_Task item_:
Give only the number of lines in the records that include the string "gmail".

_Task data_:
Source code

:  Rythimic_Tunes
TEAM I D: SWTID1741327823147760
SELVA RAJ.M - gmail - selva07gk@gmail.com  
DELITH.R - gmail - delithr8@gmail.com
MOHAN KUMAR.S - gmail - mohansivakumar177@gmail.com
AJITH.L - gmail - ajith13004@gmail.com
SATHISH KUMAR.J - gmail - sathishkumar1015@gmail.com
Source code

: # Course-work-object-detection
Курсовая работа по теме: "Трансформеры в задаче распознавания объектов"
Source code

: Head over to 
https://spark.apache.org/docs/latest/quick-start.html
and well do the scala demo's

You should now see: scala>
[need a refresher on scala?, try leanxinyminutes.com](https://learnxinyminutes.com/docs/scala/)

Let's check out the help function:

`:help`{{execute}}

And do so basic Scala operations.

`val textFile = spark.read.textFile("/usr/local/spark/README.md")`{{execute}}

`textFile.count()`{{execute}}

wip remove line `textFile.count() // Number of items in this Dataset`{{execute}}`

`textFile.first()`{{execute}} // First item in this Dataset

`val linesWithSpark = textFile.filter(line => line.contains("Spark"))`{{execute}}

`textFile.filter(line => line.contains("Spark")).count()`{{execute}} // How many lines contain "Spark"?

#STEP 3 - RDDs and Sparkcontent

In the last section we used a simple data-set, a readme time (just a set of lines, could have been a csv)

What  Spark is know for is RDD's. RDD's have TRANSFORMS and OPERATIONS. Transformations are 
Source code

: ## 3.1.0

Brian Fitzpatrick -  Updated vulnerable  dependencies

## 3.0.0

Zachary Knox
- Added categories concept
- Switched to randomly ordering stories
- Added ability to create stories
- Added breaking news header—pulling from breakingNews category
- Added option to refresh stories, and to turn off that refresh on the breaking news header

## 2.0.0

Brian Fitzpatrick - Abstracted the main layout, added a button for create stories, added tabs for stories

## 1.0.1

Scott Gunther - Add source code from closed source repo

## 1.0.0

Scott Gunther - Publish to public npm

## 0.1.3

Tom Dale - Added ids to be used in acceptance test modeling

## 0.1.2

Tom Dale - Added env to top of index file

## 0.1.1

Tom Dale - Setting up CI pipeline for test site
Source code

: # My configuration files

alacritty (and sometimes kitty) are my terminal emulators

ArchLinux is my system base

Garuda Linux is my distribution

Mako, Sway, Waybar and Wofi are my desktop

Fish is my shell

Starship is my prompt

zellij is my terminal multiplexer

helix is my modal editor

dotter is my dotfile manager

_Written answer_:
5